Net sales, net income and earnings per share for the nine months ended January 28, 2012 were $377.5 million, $9.0 million and $0.21 per diluted share, respectively. This compares to $327.3 million, $11.3 million and $0.27 per diluted share, respectively, for the same period in fiscal 2011.
Free cash flow, defined as cash provided by operations less net purchases of property and equipment, was $(4.1) million through the third quarter of fiscal 2012 compared to $32.0 million through the same period one year ago. Cash and marketable securities at the end of the third quarter of fiscal 2012 were $50.6 million.
"The third quarter is typically a challenge for us due to the number of holidays that fall in the quarter and the seasonality of our business. However, we had a good backlog going into the quarter, and we executed well on delivering against that backlog," said Jim Morgan, president and chief executive officer. "In the third quarter of each fiscal year, gross profit margin can decrease sequentially due to the typically lower sales levels. During each fiscal third quarter, we also have costs related to the holidays, and we attempt to estimate the impact of these factors in our gross profit margin. Costs that exceeded our estimates included a benefit cost increase over the previous quarter which translated into approximately a 1% decrease in gross profit margin, and various other costs in excess of our estimates which accumulated to another 1%."

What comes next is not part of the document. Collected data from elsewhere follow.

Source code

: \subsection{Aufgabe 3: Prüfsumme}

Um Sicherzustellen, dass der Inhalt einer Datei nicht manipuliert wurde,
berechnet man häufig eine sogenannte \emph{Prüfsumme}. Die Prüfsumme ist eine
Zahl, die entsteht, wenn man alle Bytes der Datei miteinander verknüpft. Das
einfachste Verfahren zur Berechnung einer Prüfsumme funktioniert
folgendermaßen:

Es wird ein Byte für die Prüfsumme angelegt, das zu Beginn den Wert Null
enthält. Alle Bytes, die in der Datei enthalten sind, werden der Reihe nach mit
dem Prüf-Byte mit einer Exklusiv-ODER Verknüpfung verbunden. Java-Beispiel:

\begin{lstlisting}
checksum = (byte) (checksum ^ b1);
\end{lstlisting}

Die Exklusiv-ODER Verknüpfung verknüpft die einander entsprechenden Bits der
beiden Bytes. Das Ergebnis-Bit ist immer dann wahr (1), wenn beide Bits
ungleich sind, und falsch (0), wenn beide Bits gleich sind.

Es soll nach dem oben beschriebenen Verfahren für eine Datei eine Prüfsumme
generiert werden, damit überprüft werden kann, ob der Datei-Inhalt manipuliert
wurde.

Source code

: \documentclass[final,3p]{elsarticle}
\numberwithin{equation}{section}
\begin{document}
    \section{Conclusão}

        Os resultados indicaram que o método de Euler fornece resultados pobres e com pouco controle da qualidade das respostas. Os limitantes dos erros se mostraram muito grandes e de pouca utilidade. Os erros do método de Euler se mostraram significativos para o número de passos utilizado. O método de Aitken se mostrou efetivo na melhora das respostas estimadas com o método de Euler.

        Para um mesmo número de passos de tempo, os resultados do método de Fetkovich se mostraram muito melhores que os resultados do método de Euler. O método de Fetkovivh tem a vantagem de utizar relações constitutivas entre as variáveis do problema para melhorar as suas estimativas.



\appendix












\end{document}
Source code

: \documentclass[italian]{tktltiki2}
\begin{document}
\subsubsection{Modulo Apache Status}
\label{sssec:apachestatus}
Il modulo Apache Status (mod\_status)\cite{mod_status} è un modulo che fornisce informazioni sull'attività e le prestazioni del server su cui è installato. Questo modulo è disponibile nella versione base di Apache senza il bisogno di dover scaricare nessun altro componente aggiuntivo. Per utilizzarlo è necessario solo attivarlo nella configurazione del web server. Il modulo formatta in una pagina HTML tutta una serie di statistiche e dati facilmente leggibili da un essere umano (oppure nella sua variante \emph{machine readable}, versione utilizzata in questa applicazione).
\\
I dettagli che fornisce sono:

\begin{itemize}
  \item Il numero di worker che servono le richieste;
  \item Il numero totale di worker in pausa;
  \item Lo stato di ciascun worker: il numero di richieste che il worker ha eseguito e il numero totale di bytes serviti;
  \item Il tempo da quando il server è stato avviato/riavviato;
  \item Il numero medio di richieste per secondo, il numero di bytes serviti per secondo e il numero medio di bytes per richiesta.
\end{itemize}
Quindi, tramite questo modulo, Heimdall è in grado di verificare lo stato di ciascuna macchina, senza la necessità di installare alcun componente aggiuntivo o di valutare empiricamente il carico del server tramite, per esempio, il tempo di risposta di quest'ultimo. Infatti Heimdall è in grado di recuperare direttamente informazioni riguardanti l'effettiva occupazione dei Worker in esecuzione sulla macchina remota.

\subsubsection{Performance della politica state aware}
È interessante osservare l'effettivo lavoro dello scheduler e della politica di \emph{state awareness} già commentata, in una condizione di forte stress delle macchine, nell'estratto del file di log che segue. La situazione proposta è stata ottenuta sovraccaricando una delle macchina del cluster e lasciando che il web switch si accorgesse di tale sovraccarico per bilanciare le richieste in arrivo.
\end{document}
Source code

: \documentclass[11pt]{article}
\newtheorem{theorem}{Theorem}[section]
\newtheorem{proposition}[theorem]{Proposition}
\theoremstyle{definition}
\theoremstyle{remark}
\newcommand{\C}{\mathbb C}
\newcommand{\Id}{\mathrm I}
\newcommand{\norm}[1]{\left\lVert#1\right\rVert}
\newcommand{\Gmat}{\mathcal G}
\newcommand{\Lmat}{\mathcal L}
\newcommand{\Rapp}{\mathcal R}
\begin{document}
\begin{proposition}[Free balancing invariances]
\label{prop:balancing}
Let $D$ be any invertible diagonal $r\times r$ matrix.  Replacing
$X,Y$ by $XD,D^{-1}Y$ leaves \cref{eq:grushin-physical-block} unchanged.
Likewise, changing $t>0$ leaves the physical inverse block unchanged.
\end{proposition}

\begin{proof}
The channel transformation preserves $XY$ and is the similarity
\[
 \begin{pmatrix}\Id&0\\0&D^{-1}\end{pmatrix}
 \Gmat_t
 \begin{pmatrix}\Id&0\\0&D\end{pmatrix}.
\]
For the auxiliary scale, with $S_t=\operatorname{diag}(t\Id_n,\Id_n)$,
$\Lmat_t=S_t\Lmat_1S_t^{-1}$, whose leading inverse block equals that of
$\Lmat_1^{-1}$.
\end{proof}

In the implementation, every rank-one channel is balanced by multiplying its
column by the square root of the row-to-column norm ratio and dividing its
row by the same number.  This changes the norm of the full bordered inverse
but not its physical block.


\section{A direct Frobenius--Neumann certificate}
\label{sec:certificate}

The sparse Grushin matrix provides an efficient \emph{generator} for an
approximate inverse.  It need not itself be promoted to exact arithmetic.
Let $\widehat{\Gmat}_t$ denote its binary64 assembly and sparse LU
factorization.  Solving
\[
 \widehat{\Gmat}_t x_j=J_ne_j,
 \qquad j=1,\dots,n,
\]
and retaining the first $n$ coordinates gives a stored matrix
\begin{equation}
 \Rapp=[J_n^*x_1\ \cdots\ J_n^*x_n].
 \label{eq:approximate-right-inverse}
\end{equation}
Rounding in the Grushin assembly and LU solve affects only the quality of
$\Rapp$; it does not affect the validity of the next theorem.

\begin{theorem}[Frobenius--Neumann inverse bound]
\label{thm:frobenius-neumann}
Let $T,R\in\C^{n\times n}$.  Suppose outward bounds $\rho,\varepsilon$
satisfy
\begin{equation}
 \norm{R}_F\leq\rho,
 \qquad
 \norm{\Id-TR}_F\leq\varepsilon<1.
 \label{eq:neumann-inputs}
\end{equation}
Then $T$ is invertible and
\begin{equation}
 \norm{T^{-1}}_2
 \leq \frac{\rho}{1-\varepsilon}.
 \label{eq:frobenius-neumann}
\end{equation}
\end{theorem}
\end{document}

Morgan added, "We also had a weaker quarter for order bookings compared to one year ago, in part due to the decline in professional baseball orders, which was expected, and some delays in booking orders in our International business unit."
Business Highlights
- Orders in the Commercial business unit were up over 19% for the third quarter of fiscal 2012 compared to the prior year's third quarter and are up on a year to date basis over 32% compared to the prior fiscal year. The growth, on a year to date basis, is over 55% in both the billboard and large contract portions of the business. This growth is in spite of billboard orders being flat in the third quarter of fiscal 2012 compared to the same quarter one year ago. The standard product business is up over 13% for the first three quarters of fiscal 2012 compared to the same period in fiscal 2011.
- Orders in the third quarter of fiscal 2012 for the Live Events business unit were down compared to the third quarter of fiscal 2011, primarily due to the unusually high level of orders for professional baseball one year ago. Orders in the third quarter of fiscal 2012 included the award of a new integrated display system for the Detroit Tigers, featuring the DVX 15HD high definition outdoor display technology and our architectural lighting elements forming the Tigers logo. This was the only large project for Major League Baseball awarded during the first three quarters of fiscal 2012, compared to $18 million in the same period in fiscal 2011.
- Orders in the International business unit were hampered by delays in closing two imminent orders totaling $5 million, that were not booked by the end of the fiscal third quarter. The company booked its first order in Brazil in the fourth quarter of fiscal 2012 for Sao Luis Stadium, one of the sites for the 2014 Soccer World Cup.
- Orders in the Transportation business unit included orders in excess of $6 million from the New Jersey Turnpike Authority under the previously announced procurement contract. Orders in the Transportation business unit were up over 34% for the first three quarters of fiscal 2012 compared to one year ago.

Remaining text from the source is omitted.